AIM OF THE TASK
For this exercise, copy each line of the records that contains the word "const".
DATA FOR THE TASK section start
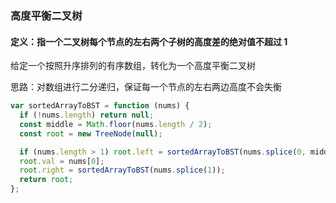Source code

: ### 高度平衡二叉树

#### 定义：指一个二叉树每个节点的左右两个子树的高度差的绝对值不超过 1

给定一个按照升序排列的有序数组，转化为一个高度平衡二叉树

思路：对数组进行二分递归，保证每一个节点的左右两边高度不会失衡

```javascript
var sortedArrayToBST = function (nums) {
  if (!nums.length) return null;
  const middle = Math.floor(nums.length / 2);
  const root = new TreeNode(null);

  if (nums.length > 1) root.left = sortedArrayToBST(nums.splice(0, middle));
  root.val = nums[0];
  root.right = sortedArrayToBST(nums.splice(1));
  return root;
};
```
DATA FOR THE TASK section end
THE ANSWER
  const middle = Math.floor(nums.length / 2);
  const root = new TreeNode(null);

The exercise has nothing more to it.